A second form of acquired hemolytic disease that is not antibody mediated is caused by mechanical damage to the RBC membrane during circulation. In thrombotic microangiopathy, the RBCs are trapped by fibrin strands in the circulation and physically broken by shear stress as they pass through these strands. Hemolytic uremic syndrome, disseminated intravascular coagulation (DIC), thrombotic thrombocytopenic purpura, malignant hypertension, toxemia, and hyperacute renal graft rejection all produce thrombotic microangiopathy. The platelets are usually large, indicating that they are young, but have a decreased survival even if the numbers are normal. Consumption of clotting factors is more prominent in DIC than in the other forms of thrombotic microangiopathy. The smear shows RBC fragments (schistocytes), microspherocytes, teardrop forms, and polychromasia. Other examples of mechanical injury to RBCs include damage by exposure to nonendothelialized surfaces (as in artificial heart valves) or as a result of high flow and shear rates in giant hemangiomas (Kasabach-Merritt syndrome).
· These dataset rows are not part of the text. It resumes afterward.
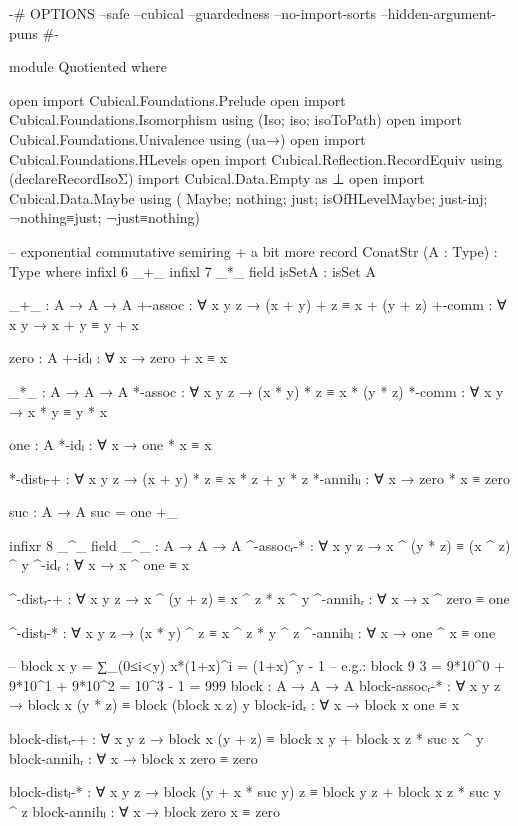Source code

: \begin{code}[hide]
{-# OPTIONS
  --safe
  --cubical
  --guardedness
  --no-import-sorts
  --hidden-argument-puns #-}

module Quotiented where

open import Cubical.Foundations.Prelude
open import Cubical.Foundations.Isomorphism using (Iso; iso; isoToPath)
open import Cubical.Foundations.Univalence using (ua→)
open import Cubical.Foundations.HLevels
open import Cubical.Reflection.RecordEquiv using (declareRecordIsoΣ)
import Cubical.Data.Empty as ⊥
open import Cubical.Data.Maybe
  using
    ( Maybe; nothing; just;
      isOfHLevelMaybe; just-inj; ¬nothing≡just; ¬just≡nothing)

-- exponential commutative semiring + a bit more
record ConatStr (A : Type) : Type where
  infixl 6 _+_
  infixl 7 _*_
  field
    isSetA : isSet A

    _+_ : A → A → A
    +-assoc : ∀ x y z → (x + y) + z ≡ x + (y + z)
    +-comm : ∀ x y → x + y ≡ y + x

    zero : A
    +-idₗ : ∀ x → zero + x ≡ x

    _*_ : A → A → A
    *-assoc : ∀ x y z → (x * y) * z ≡ x * (y * z)
    *-comm : ∀ x y → x * y ≡ y * x

    one : A
    *-idₗ : ∀ x → one * x ≡ x

    *-distₗ-+ : ∀ x y z → (x + y) * z ≡ x * z + y * z
    *-annihₗ : ∀ x → zero * x ≡ zero

  suc : A → A
  suc = one +_

  infixr 8 _^_
  field
    _^_ : A → A → A
    ^-assocᵣ-* : ∀ x y z → x ^ (y * z) ≡ (x ^ z) ^ y
    ^-idᵣ : ∀ x → x ^ one ≡ x

    ^-distᵣ-+ : ∀ x y z → x ^ (y + z) ≡ x ^ z * x ^ y
    ^-annihᵣ : ∀ x → x ^ zero ≡ one

    ^-distₗ-* : ∀ x y z → (x * y) ^ z ≡ x ^ z * y ^ z
    ^-annihₗ : ∀ x → one ^ x ≡ one

    -- block x y = ∑_(0≤i<y) x*(1+x)^i = (1+x)^y - 1
    -- e.g.: block 9 3 = 9*10^0 + 9*10^1 + 9*10^2 = 10^3 - 1 = 999
    block : A → A → A
    block-assocᵣ-* : ∀ x y z → block x (y * z) ≡ block (block x z) y
    block-idᵣ : ∀ x → block x one ≡ x

    block-distᵣ-+ :
      ∀ x y z → block x (y + z) ≡ block x y + block x z * suc x ^ y
    block-annihᵣ : ∀ x → block x zero ≡ zero

    block-distₗ-* :
      ∀ x y z → block (y + x * suc y) z ≡ block y z + block x z * suc y ^ z
    block-annihₗ : ∀ x → block zero x ≡ zero


\end{code}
Alterations in the plasma lipids, especially cholesterol, may lead to damage to the RBC membrane and shorten RBC survival. Lipids in the plasma are in equilibrium with lipids in the RBC membrane. High cholesterol levels increase the membrane cholesterol and the total membrane surface without affecting the volume of the cell. This condition produces spur cells that may be seen in abetalipoproteinemia and liver diseases. Hemolysis occurs in the spleen, where poor RBC deformability results in erythrocyte destruction. Circulating toxins (e.g., snake venoms and heavy metals) that bind sulfhydryl groups may damage the RBC membrane and induce hemolysis. Irregularly spiculated RBCs (burr cells) are seen in renal failure. Vitamin E deficiency can also cause an acquired hemolytic anemia as a result of abnormal sensitivity of membrane lipids to oxidant stress. Vitamin E deficiency may occur in premature infants who are not being supplemented with vitamin E or who have insufficient nutrition, in infants with severe malabsorption syndromes (including cystic fibrosis), and in infants with transfusional iron overload, which can lead to severe oxidant exposure.

Laboratory Diagnosis

The peripheral blood smear in autoimmune hemolytic anemia usually reveals spherocytes and occasionally nucleated RBCs. The reticulocyte count varies because some patients have relatively low reticulocyte counts as a result of autoantibodies which cross-reacts with RBC precursors.

Treatment and Prognosis

Transfusion for the treatment of autoimmune hemolysis is challenging because crossmatching is difficult, as the autoantibodies react with virtually all RBCs. In addition to transfusion, which may be lifesaving, management of autoimmune hemolytic anemia depends on antibody type. Management may involve administration of corticosteroids and, at times, intravenous immunoglobulin. Corticosteroids reduce the clearance of sensitized RBCs in the spleen. In drug-induced hemolysis, withdrawal of the drug usually leads to resolution of the hemolytic process. More than 80% of children with autoimmune hemolytic anemia recover spontaneously.